Trial details

Trial short name: BREAKWATER

Official title: "AN OPEN-LABEL, MULTICENTER, RANDOMIZED PHASE 3 STUDY OF FIRST-LINE ENCORAFENIB PLUS CETUXIMAB WITH OR WITHOUT CHEMOTHERAPY VERSUS STANDARD OF CARE THERAPY WITH A SAFETY LEAD-IN OF ENCORAFENIB AND CETUXIMAB PLUS CHEMOTHERAPY IN PARTICIPANTS WITH METASTATIC BRAF V600E-MUTANT COLORECTAL CANCER"

Principal Investigator: Dr.
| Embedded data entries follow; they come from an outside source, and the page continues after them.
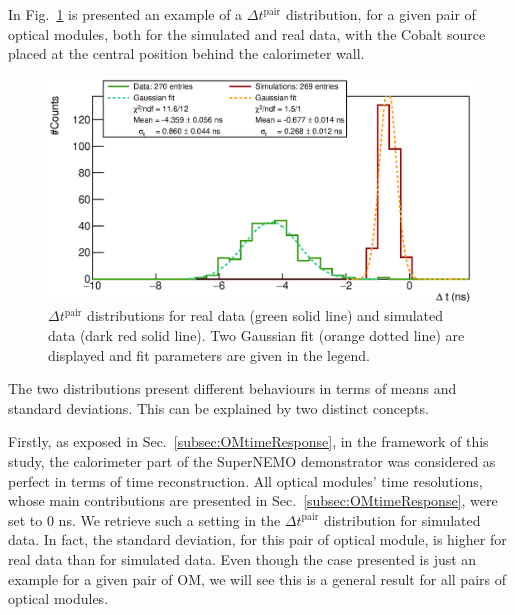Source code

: In Fig.~\ref{fig:Co_deltat} is presented an example of a $\Delta t^{\text{pair}}$ distribution, for a given pair of optical modules, both for the simulated and real data, with the Cobalt source placed at the central position behind the calorimeter wall.
\begin{figure}[h]
  \centering
  \includegraphics[width=15cm]{commissioning/fig_commissioning/Co_deltat_distrib_ex.eps}
  \caption{$\Delta t^{\text{pair}}$ distributions for real data (green solid line) and simulated data (dark red solid line).
    Two Gaussian fit (orange dotted line) are displayed and fit parameters are given in the legend.
    \label{fig:Co_deltat}}
\end{figure}
The two distributions present different behaviours in terms of means and standard deviations.
This can be explained by two distinct concepts.

Firstly, as exposed in Sec.~\ref{subsec:OMtimeResponse}, in the framework of this study, the calorimeter part of the SuperNEMO demonstrator was considered as perfect in terms of time reconstruction.
All optical modules' time resolutions, whose main contributions are presented in Sec.~\ref{subsec:OMtimeResponse}, were set to $0$ ns.
We retrieve such a setting in the $\Delta t^{\text{pair}}$ distribution for simulated data.
In fact, the standard deviation, for this pair of optical module, is higher for real data than for simulated data.
Even though the case presented is just an example for a given pair of OM, we will see this is a general result for all pairs of optical modules.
Michael Raphael

Cancer type: Gastrointestinal
Cancer location: Gastrointestinal
Disease stage: Early Cancer
Trial phase: Phase 3
Intervention: Encorafenib

Registration #: NCT04607421

Trial description:
"The purpose of the study is to evaluate whether encorafenib plus cetuximab (EC), alone or in combination with chemotherapy, can improve clinical outcomes relative to current standard of care chemotherapy in participants with previously untreated BRAF V600E-mutant mCRC. Since encorafenib has not previously been combined with chemotherapy, the tolerability and PK of EC in combination with mFOLFOX6 and in combination with FOLFIRI will be evaluated in separate cohorts in the SLI portion of the trial in order to identify which chemotherapy combination is to be used in the Phase 3 portion of the study."

Inclusion Criteria • Male or female participants age ≥18 years at the time of informed consent • Participants with histologically or cytologically confirmed colorectal adenocarcinoma • Participants with evidence of Stage IV metastatic disease. • ECOG performance status of 0 or 1. •Presence of a BRAF V600E mutation in tumor tissue or blood • Participants who have received ≤1 (SLI) or no (Phase 3) prior systemic regimens for metastatic disease Exclusion Criteria • Presence of acute or chronic pancreatitis • Known DPD deficiency • Leptomeningeal disease • Active hepatitis B or hepatitis C infection • Participants positive for HIV • Previous treatment with any selective BRAF inhibitor (eg, encorafenib, dabrafenib, vemurafenib, XL281/BMS-908662) or any EGFR inhibitor (eg, cetuximab, panitumumab) prior to screening.